What’s Actually Changed Under CPS 230
APRA’s new CPS 230 standard raises the bar for operational risk and third-party management requirements. It expands oversight expectations beyond traditional outsourcing to cover all material service providers and those whose failure could affect critical operations.
The standard now requires institutions to:
- Understand their critical processes and where third and fourth parties play a role
- Maintain a register of material providers that’s actually kept current
- Set clear risk tolerances and incident notification thresholds
- Strengthen board and executive accountability and oversight with named individuals responsible
ASIC is watching. Its Key Issues Outlook 2025 flags operational resilience and third-party cyber vulnerabilities as top risks. Recent enforcement actions have made it very clear: institutions cannot hide behind vendors. If harm occurs, ASIC, APRA, or AUSTRAC will hold the licensee accountable, particularly where oversight was weak, documentation was poor, or assurance relied too heavily on the vendor’s word.

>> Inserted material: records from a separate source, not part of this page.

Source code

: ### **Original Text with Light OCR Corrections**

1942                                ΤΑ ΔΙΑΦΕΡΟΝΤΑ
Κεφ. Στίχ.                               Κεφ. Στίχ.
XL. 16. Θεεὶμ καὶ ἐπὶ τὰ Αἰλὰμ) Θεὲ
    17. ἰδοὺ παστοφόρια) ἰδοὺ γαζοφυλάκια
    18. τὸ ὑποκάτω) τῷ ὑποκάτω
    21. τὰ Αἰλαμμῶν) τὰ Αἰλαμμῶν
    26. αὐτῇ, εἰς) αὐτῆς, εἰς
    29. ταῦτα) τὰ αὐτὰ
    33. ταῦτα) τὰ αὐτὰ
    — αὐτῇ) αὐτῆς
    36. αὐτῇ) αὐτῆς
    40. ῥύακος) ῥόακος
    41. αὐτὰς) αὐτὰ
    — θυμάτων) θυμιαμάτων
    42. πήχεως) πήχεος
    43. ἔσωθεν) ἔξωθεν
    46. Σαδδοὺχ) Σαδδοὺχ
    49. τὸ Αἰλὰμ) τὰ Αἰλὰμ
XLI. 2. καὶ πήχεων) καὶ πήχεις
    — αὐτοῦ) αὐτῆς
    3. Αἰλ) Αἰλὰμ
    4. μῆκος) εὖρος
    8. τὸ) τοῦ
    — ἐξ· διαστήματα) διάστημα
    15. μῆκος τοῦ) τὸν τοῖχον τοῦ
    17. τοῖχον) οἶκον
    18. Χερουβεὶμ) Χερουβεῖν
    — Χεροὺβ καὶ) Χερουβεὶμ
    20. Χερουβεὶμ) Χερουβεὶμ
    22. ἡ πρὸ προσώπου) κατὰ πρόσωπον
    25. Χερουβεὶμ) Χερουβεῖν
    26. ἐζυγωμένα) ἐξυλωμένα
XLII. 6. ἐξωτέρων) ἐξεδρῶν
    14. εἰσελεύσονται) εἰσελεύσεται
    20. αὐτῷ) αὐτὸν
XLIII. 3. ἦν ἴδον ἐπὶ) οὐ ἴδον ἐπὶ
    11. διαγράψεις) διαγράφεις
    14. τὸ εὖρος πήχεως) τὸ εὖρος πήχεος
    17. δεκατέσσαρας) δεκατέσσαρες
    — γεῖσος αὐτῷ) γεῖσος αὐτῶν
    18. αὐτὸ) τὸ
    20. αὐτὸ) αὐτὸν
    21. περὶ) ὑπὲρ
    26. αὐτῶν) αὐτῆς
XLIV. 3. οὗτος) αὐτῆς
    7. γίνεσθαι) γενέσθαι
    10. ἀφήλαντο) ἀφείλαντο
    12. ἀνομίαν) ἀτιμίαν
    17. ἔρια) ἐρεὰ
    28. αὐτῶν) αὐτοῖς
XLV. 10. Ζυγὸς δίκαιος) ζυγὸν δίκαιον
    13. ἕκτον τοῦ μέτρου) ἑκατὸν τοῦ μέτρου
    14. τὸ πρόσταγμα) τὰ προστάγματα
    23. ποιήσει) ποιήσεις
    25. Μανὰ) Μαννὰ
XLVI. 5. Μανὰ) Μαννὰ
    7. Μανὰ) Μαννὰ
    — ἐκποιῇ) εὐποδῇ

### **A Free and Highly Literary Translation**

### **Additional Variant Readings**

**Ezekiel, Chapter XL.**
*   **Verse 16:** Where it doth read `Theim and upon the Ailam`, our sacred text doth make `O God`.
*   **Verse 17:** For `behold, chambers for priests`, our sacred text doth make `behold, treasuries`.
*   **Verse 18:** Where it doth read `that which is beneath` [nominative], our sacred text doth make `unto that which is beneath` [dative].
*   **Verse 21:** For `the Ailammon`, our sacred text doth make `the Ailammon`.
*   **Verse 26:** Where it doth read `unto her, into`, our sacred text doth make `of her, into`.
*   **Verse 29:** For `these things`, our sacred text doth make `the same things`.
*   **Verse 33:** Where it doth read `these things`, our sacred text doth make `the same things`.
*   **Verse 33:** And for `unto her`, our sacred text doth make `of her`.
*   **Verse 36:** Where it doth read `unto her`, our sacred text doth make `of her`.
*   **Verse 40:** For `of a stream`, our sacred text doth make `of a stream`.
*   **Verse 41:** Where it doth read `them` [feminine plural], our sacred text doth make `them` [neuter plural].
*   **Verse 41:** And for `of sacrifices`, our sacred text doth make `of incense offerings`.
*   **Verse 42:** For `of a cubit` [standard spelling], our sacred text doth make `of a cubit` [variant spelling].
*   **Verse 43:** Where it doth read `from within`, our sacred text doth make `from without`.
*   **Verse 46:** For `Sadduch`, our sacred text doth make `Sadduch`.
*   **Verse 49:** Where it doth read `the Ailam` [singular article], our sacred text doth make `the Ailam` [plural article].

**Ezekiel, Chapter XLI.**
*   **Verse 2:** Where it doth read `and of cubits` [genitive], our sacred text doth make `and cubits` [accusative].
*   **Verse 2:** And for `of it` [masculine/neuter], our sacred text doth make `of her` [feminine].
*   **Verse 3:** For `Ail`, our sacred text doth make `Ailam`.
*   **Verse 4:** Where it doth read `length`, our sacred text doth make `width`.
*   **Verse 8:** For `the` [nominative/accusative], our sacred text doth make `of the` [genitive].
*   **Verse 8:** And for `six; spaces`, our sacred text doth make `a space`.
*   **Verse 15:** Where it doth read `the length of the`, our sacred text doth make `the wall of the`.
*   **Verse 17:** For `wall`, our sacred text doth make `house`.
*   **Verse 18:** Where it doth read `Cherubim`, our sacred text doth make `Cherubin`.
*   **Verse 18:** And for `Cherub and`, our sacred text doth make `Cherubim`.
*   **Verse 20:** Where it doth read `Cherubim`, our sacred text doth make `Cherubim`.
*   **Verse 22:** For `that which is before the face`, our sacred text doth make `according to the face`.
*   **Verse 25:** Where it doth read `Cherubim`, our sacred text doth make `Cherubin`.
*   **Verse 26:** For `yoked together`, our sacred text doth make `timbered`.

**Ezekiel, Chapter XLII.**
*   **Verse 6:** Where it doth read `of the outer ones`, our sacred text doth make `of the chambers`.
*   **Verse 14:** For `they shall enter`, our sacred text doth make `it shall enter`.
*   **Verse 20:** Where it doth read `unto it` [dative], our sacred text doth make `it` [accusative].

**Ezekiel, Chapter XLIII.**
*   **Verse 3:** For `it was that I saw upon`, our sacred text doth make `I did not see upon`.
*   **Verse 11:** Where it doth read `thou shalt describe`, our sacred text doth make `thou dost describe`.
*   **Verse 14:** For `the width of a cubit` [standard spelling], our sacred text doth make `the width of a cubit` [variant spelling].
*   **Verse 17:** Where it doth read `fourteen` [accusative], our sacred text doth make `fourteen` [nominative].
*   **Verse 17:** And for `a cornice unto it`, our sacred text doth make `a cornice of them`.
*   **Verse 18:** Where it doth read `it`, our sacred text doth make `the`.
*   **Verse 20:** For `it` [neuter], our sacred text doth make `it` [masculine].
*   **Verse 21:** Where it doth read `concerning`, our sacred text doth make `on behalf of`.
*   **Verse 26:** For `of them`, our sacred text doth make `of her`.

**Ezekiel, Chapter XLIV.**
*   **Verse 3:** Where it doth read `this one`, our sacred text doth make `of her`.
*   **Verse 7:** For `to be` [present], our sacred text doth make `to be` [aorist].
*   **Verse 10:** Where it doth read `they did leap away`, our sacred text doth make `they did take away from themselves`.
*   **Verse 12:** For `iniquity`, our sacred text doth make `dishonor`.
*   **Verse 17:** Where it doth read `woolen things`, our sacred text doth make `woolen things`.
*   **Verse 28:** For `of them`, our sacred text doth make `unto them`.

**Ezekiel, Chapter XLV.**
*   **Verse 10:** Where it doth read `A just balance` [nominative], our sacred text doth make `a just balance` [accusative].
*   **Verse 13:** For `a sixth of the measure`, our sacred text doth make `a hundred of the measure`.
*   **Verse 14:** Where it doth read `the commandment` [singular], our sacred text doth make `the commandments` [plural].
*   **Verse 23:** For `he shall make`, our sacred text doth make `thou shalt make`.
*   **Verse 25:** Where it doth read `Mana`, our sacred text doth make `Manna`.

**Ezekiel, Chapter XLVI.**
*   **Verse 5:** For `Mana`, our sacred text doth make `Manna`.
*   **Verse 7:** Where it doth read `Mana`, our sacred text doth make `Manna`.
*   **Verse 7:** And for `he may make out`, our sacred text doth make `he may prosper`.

Why Oversight Still Fails (And What That Means for Your Organisation)
So why are organisations still getting it wrong? Five key issues stand out:
1. Set-and-Forget Oversight
You’ve completed due diligence, but fail to conduct regular reviews. Relationships and oversight get delegated down to business units, and risks go unnoticed until it’s too late. By then, the damage is done.
2. Blind Trust in Vendor Reports and Attestations
Many firms rely on vendor self-assessments, audit certificates, or performance dashboards without independently verifying controls, which has proven especially risky in areas like cybersecurity and data destruction, where vendors may be reporting what they think you want to hear rather than the full picture.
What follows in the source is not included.